“I’ve been so caught up in my head, thinking about all the ways this could go wrong, that I almost . . .” He ran his hand down his jeans. “Listen, I’m sorry, but I have to bail on breakfast.”
“Are you planning on running over to Paloma’s right now?” Drake asked.
“Um yeah, how’d you—”
“Really, weren’t you bitching like five minutes ago about being impulsive?”
Max grinned. “Piss off. I’ve decided being impulsive isn’t always a bad thing. Like when I need to talk to someone important before they leave the damn state.” He kissed his mom’s cheek and headed for the door.
“They took an early flight,” Drake called after him.
Max halted, but only for a second, then headed for his car. He was about to take impulsiveness to a whole new level.
Chapter Thirty-Seven
November 26th, 4:00 p.m.
Paloma leaned against the iron railing of her balcony. The metal was warm from the New Orleans sun. Below, tourists weaved between locals on Bourbon Street, some clutching orange to-go cups from Café du Monde, many other sporting plastic beads, and hurricane glasses. Their laughter floated up to her like music from a party she wasn’t invited to.

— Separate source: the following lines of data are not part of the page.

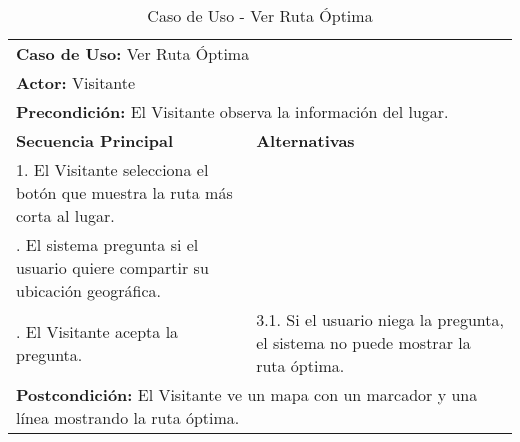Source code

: \begin{table}[H]
  \begin{center}
    \begin{tabularx}{0.75\textwidth}{ X X  }
      \toprule
      \multicolumn{2}{l}{\textbf{Caso de Uso:} Ver Ruta Óptima} \\
      \multicolumn{2}{l}{\textbf{Actor:} Visitante} \\
      \multicolumn{2}{l}{\textbf{Precondición:} El Visitante observa la información del lugar.} \\
      \addlinespace
      \textbf{Secuencia Principal} & \textbf{Alternativas} \\
      \midrule
      1. El Visitante selecciona el botón que muestra la ruta más corta al lugar. & \\
      \addlinespace
      2. El sistema pregunta si el usuario quiere compartir su ubicación geográfica. & \\
      \addlinespace
      3. El Visitante acepta la pregunta. &
      3.1. Si el usuario niega la pregunta, el sistema no puede mostrar la ruta óptima. \\

      \midrule
      \multicolumn{2}{L{11cm}}{\textbf{Postcondición:} El Visitante ve un mapa con un marcador y una línea mostrando la ruta óptima. } \\

      \bottomrule
    \end{tabularx}
    \caption{Caso de Uso - Ver Ruta Óptima}
    \label{tab:cu_ruta_optima}
  \end{center}
\end{table}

Her fingers traced the hollow beneath her collarbone, pressing against the ache. Her phone sat heavy in her pocket. She should have called Max before leaving. But wasn’t this exactly what she’d wanted? Space. Distance. A chance to protect her heart.
Ceramic clinked against the mosaic table. “What do you think of the two hotels?” her dad asked.

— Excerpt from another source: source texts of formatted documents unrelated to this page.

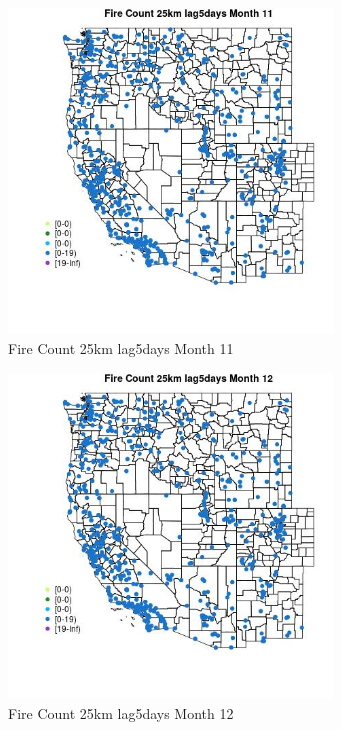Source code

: \begin{figure} 
\centering  
\includegraphics[width=0.77\textwidth]{Code_Outputs/Report_ML_input_PM25_Step4_part_e_de_duplicated_aves_compiled_2019-05-21wNAs_MapObsMo11Fire_Count_25km_lag5days.jpg} 
\caption{\label{fig:Report_ML_input_PM25_Step4_part_e_de_duplicated_aves_compiled_2019-05-21wNAsMapObsMo11Fire_Count_25km_lag5days}Fire Count 25km lag5days Month 11} 
\end{figure} 
 

\begin{figure} 
\centering  
\includegraphics[width=0.77\textwidth]{Code_Outputs/Report_ML_input_PM25_Step4_part_e_de_duplicated_aves_compiled_2019-05-21wNAs_MapObsMo12Fire_Count_25km_lag5days.jpg} 
\caption{\label{fig:Report_ML_input_PM25_Step4_part_e_de_duplicated_aves_compiled_2019-05-21wNAsMapObsMo12Fire_Count_25km_lag5days}Fire Count 25km lag5days Month 12} 
\end{figure}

She turned to him, grateful for the distraction of work. Historic buildings differed from the residential renovations she was used to, but the challenge kept her mind busy—at least until tonight, in quiet hours when her regret would visit. She wrapped her hands around a tall glass of lemonade. “The structure and history within the walls are amazing. I’ve got so manyideas.”

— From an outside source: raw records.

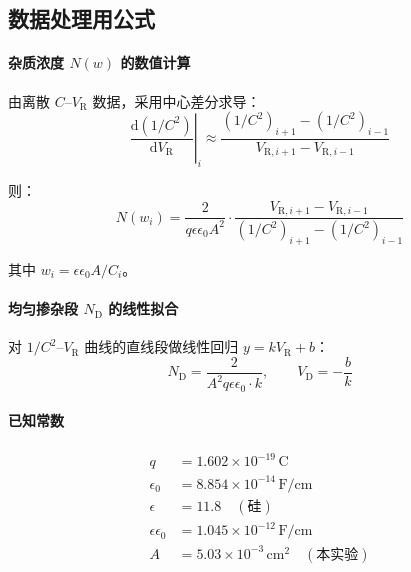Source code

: \subsection*{数据处理用公式}

\paragraph{杂质浓度 $N(w)$ 的数值计算}

由离散 $C$--$V_{\mathrm{R}}$ 数据，采用中心差分求导：
\begin{equation}
\left.\frac{\mathrm{d}(1/C^{2})}{\mathrm{d}V_{\mathrm{R}}}\right|_{i}
\approx \frac{(1/C^{2})_{i+1} - (1/C^{2})_{i-1}}{V_{\mathrm{R},i+1} - V_{\mathrm{R},i-1}}
\end{equation}

则：
\begin{equation}
N(w_{i}) = \frac{2}{q\epsilon\epsilon_0 A^{2}}
\cdot \frac{V_{\mathrm{R},i+1} - V_{\mathrm{R},i-1}}{(1/C^{2})_{i+1} - (1/C^{2})_{i-1}}
\end{equation}

其中 $w_{i} = \epsilon\epsilon_0 A / C_{i}$。

\paragraph{均匀掺杂段 $N_{\mathrm{D}}$ 的线性拟合}

对 $1/C^{2}$--$V_{\mathrm{R}}$ 曲线的直线段做线性回归 $y = kV_{\mathrm{R}} + b$：
\begin{equation}
N_{\mathrm{D}} = \frac{2}{A^{2}q\epsilon\epsilon_0 \cdot k},\qquad
V_{\mathrm{D}} = -\frac{b}{k}
\end{equation}

\paragraph{已知常数}
\begin{align}
q &= 1.602 \times 10^{-19}\,\mathrm{C} \\
\epsilon_0 &= 8.854 \times 10^{-14}\,\mathrm{F/cm} \\
\epsilon &= 11.8 \quad (\text{硅}) \\
\epsilon\epsilon_0 &= 1.045 \times 10^{-12}\,\mathrm{F/cm} \\
A &= 5.03 \times 10^{-3}\,\mathrm{cm}^{2} \quad (\text{本实验})
\end{align}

“The site has an unusually generous lot size for a boutique property in an urban context,” her father said. “However, the current outdoor dining terrace layout doesn’t optimize the guest experience or operational efficiency. It needs a complete redesign to better integrate with the building’s flow.”
“Did you see the skeletal remains of a garden?” She stared, unfocused, at her drink. Max’s face swam into view—that contemplative look he’d get when studying a space, seeing past what was, to what could be. His shoulders would square slightly, his head tilting as if measuring angles only he could see, and his eyes alive with the quiet passion he had brought to every design. He took that same careful attention to everything: how sunlight fell across a courtyard, how people naturally moved through a space, the secret language of roots and soil.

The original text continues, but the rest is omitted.